Time Series Subsetting by NA and length

EJBailey · October 31, 2019, 11:35pm

Hi R Community,

First post, so forgive me if I break a few rules or if this is not the clearest example.

I have a few large datasets (~3.6 million rows each) which I am looking to subset based upon a few conditions.

The data has 3 columns we are interested in: X (numeric, a stationary time series), Activity (logical), and SignalStrength (numeric, between 0-100).

The column X occasionally contains NA values, the other two do not though.

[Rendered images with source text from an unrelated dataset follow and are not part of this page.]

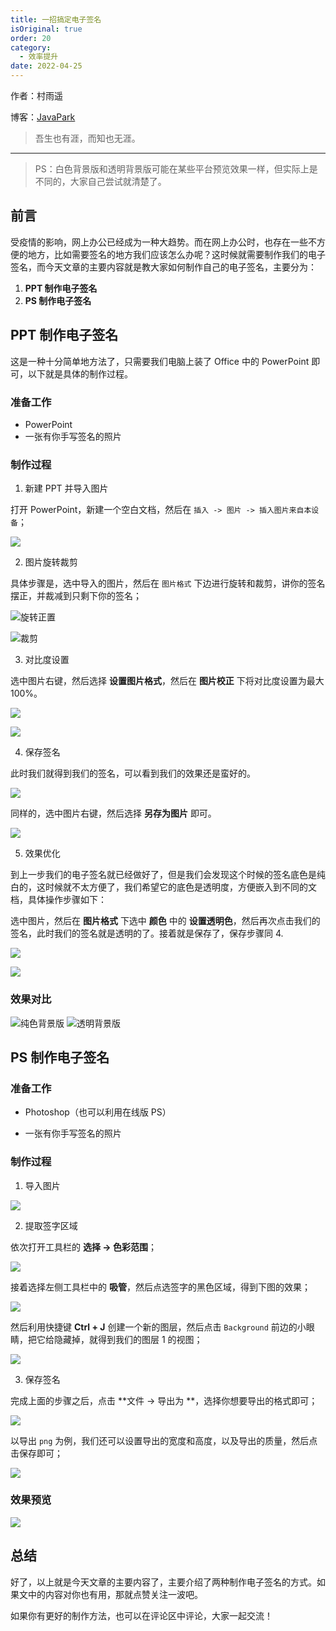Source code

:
 ```yaml
---
title: 一招搞定电子签名
isOriginal: true
order: 20
category:
  - 效率提升
date: 2022-04-25
---
```

作者：村雨遥

博客：[JavaPark](https://cunyu1943.github.io/JavaPark)

>   吾生也有涯，而知也无涯。
---
>   PS：白色背景版和透明背景版可能在某些平台预览效果一样，但实际上是不同的，大家自己尝试就清楚了。

## 前言

受疫情的影响，网上办公已经成为一种大趋势。而在网上办公时，也存在一些不方便的地方，比如需要签名的地方我们应该怎么办呢？这时候就需要制作我们的电子签名，而今天文章的主要内容就是教大家如何制作自己的电子签名，主要分为：

1.  **PPT 制作电子签名**
2.  **PS 制作电子签名**



## PPT 制作电子签名

这是一种十分简单地方法了，只需要我们电脑上装了 Office 中的 PowerPoint 即可，以下就是具体的制作过程。

### 准备工作

-   PowerPoint
-   一张有你手写签名的照片

### 制作过程

1.  新建 PPT 并导入图片

打开 PowerPoint，新建一个空白文档，然后在 `插入 -> 图片 -> 插入图片来自本设备`；

![](https://img-blog.csdnimg.cn/img_convert/d6d39e83a478354b87d7eeb3749ec90c.png)

2.  图片旋转裁剪

具体步骤是，选中导入的图片，然后在 `图片格式` 下边进行旋转和裁剪，讲你的签名摆正，并裁减到只剩下你的签名；

![旋转正置](https://img-blog.csdnimg.cn/img_convert/a75e1f7a2f6fe352430e4047c01fedd7.png)

![裁剪](https://img-blog.csdnimg.cn/img_convert/c6dd0a7af3094d241a747bb8e02a7e86.png)

3.  对比度设置

选中图片右键，然后选择 **设置图片格式**，然后在 **图片校正** 下将对比度设置为最大 100%。

![](https://img-blog.csdnimg.cn/img_convert/d275288f0d4535ad0485bfd044ae43a8.png)

![](https://img-blog.csdnimg.cn/img_convert/44a22e469329a2c03462581512ebffe2.png)

4.  保存签名

此时我们就得到我们的签名，可以看到我们的效果还是蛮好的。

![](https://img-blog.csdnimg.cn/img_convert/fad47686398ba51d821707dea848e0d5.png)

同样的，选中图片右键，然后选择 **另存为图片** 即可。

![](https://img-blog.csdnimg.cn/img_convert/26ccae17342aad7cefaa01f0911680b1.png)

5.  效果优化

到上一步我们的电子签名就已经做好了，但是我们会发现这个时候的签名底色是纯白的，这时候就不太方便了，我们希望它的底色是透明度，方便嵌入到不同的文档，具体操作步骤如下：

选中图片，然后在 **图片格式** 下选中 **颜色** 中的 **设置透明色**，然后再次点击我们的签名，此时我们的签名就是透明的了。接着就是保存了，保存步骤同 4.



![](https://img-blog.csdnimg.cn/img_convert/8edc0ce23795dabec68575155858bbab.png)

![](https://img-blog.csdnimg.cn/img_convert/917c8e6a122ab7418482fabab6bd77dc.png)

### 效果对比

![纯色背景版](https://img-blog.csdnimg.cn/img_convert/d5d858644f8aca78e6208b5e5203c383.png)
![透明背景版](https://img-blog.csdnimg.cn/img_convert/fd92f95f135601b6bf3e51019a0d38ca.png)

## PS 制作电子签名

### 准备工作

-   Photoshop（也可以利用在线版 PS）

-   一张有你手写签名的照片

### 制作过程

1.  导入图片

![](https://img-blog.csdnimg.cn/img_convert/821c128314f356fa733294a824859113.png)

2.  提取签字区域

依次打开工具栏的 **选择 -> 色彩范围**；

![](https://img-blog.csdnimg.cn/img_convert/8ac730969fec656e5f3f87d6fc2948fc.png)

接着选择左侧工具栏中的 **吸管**，然后点选签字的黑色区域，得到下图的效果；

![](https://img-blog.csdnimg.cn/img_convert/d313ec7fdaa00afd52b66906a7f8ca02.png)

然后利用快捷键 **Ctrl + J** 创建一个新的图层，然后点击 `Background` 前边的小眼睛，把它给隐藏掉，就得到我们的图层 1 的视图；

![](https://img-blog.csdnimg.cn/img_convert/e8a278084341f745c18011a8b027e8e3.png)

3.  保存签名

完成上面的步骤之后，点击 **文件 -> 导出为 **，选择你想要导出的格式即可；

![](https://img-blog.csdnimg.cn/img_convert/106487dea7ff428aa19fbfef8fb92c99.png)

以导出 `png` 为例，我们还可以设置导出的宽度和高度，以及导出的质量，然后点击保存即可；

![](https://img-blog.csdnimg.cn/img_convert/1ec9adeca00283b77e4da6b49359b38f.png)

### 效果预览

![](https://img-blog.csdnimg.cn/img_convert/9619137bd4d1a911fc740360c92946f6.png)

## 总结

好了，以上就是今天文章的主要内容了，主要介绍了两种制作电子签名的方式。如果文中的内容对你也有用，那就点赞关注一波吧。

如果你有更好的制作方法，也可以在评论区中评论，大家一起交流！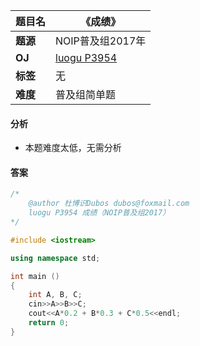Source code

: |题目名|《成绩》|  
|---|---|  
|**题源**|NOIP普及组2017年|  
|**OJ**|[luogu P3954](https://www.luogu.org/problemnew/show/P3954)|  
|**标签**|无|  
|**难度**|普及组简单题|  

#### 分析  
* 本题难度太低，无需分析
#### 答案

```cpp
/*
	@author 杜博识Dubos dubos@foxmail.com
	luogu P3954 成绩（NOIP普及组2017） 
*/

#include <iostream>

using namespace std;

int main ()
{
	int A, B, C;
	cin>>A>>B>>C;
	cout<<A*0.2 + B*0.3 + C*0.5<<endl; 
	return 0;
}
```
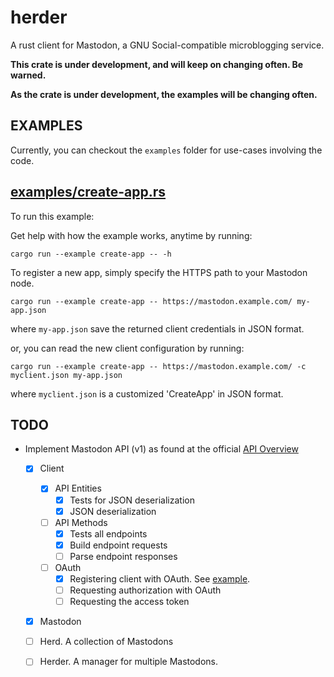 herder
======

A rust client for Mastodon, a GNU Social-compatible microblogging service.

**This crate is under development, and will keep on changing often. Be warned.**

**As the crate is under development, the examples will be changing often.**

EXAMPLES
--------

Currently, you can checkout the `examples` folder for use-cases involving the code.

## [examples/create-app.rs](examples/create-app.rs)

To run this example:


Get help with how the example works, anytime by running:
```
cargo run --example create-app -- -h
```

To register a new app, simply specify the HTTPS path to your Mastodon node.
```
cargo run --example create-app -- https://mastodon.example.com/ my-app.json
```

where `my-app.json` save the returned client credentials in JSON format.

or, you can read the new client configuration by running:
```
cargo run --example create-app -- https://mastodon.example.com/ -c myclient.json my-app.json
```

where `myclient.json` is a customized 'CreateApp' in JSON format.


TODO
----

* Implement Mastodon API (v1) as found at the official [API Overview](https://github.com/tootsuite/documentation/blob/master/Using-the-API/API.md)

  - [X] Client

      - [X] API Entities
          - [X] Tests for JSON deserialization
          - [X] JSON deserialization

      - [ ] API Methods
          - [X] Tests all endpoints
          - [X] Build endpoint requests
          - [ ] Parse endpoint responses

      - [ ] OAuth
          - [X] Registering client with OAuth. See [example](examples/create-app.rs).
          - [ ] Requesting authorization with OAuth
          - [ ] Requesting the access token

  - [X] Mastodon

  - [ ] Herd. A collection of Mastodons

  - [ ] Herder. A manager for multiple Mastodons.

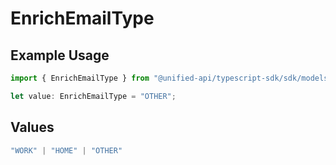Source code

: # EnrichEmailType

## Example Usage

```typescript
import { EnrichEmailType } from "@unified-api/typescript-sdk/sdk/models/shared";

let value: EnrichEmailType = "OTHER";
```

## Values

```typescript
"WORK" | "HOME" | "OTHER"
```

I was looking for ways to find all sub-series within X that are of a specific length (in my case 600,000 rows) that do not contain NA values.

I looked into na.contiguous however, this only gives me the longest of such series, not all of the series. The other method I had been thinking about was to have some form of "rolling window" approach?

The reason I want to extract multiple series is that I will be comparing each of these series to find the ones which have the lowest number of TRUE values for 'Activity' and the highest average 'SignalStrength'.

I'm comfortable with the last two filtering functions, but am struggling with the initial subsetting based upon NAs and length.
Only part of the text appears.